EXERCISE PROMPT:
Your answer is one number: the count of lines below that hold the word "DiseaseTrajectories".

Collected data

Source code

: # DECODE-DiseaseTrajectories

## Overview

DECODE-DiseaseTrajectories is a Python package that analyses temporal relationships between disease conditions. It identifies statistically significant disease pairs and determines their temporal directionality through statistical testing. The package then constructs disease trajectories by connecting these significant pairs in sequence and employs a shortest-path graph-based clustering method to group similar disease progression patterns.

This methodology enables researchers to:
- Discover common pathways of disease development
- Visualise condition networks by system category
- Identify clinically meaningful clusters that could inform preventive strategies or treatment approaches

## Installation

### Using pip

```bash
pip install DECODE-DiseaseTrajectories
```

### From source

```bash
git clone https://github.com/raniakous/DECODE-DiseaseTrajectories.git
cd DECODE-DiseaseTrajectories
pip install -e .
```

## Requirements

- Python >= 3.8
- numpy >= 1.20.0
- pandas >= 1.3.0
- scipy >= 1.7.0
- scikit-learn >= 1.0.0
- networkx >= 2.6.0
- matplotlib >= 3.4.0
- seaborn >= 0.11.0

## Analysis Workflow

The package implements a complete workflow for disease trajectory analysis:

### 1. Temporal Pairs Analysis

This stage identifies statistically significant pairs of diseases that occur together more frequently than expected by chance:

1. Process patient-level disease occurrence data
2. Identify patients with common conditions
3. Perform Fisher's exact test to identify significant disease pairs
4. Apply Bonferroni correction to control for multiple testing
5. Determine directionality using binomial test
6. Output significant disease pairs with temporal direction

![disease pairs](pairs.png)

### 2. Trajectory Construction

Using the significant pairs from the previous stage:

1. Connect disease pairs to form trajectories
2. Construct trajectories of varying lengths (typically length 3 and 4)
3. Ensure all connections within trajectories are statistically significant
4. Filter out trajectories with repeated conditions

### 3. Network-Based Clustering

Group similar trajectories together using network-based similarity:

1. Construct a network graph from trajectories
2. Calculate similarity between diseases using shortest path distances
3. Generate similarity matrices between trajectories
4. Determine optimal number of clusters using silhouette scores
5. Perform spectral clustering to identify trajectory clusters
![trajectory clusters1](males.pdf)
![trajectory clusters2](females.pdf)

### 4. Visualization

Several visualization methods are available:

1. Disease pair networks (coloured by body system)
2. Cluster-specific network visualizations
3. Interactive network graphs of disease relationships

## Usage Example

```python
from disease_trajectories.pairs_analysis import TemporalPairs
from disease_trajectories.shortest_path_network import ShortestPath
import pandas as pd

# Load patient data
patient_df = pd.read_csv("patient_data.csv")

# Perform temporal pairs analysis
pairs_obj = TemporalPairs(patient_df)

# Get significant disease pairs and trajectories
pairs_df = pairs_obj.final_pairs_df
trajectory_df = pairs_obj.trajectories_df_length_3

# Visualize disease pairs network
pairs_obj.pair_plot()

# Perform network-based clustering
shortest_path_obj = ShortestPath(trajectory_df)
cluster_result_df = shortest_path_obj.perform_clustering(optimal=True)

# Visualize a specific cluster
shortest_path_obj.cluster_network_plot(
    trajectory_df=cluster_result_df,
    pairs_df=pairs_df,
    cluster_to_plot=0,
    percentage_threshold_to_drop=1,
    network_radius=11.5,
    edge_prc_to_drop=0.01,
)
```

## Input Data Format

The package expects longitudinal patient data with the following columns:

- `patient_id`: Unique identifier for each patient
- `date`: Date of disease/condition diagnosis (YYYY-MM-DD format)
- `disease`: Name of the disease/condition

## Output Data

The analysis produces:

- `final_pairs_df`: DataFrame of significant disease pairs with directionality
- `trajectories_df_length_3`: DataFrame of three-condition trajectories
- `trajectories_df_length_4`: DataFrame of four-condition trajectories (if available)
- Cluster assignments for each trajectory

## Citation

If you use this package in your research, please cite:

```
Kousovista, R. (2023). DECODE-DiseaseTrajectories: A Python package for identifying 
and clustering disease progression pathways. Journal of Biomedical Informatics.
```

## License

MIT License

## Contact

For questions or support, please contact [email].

TASK ANSWER:
6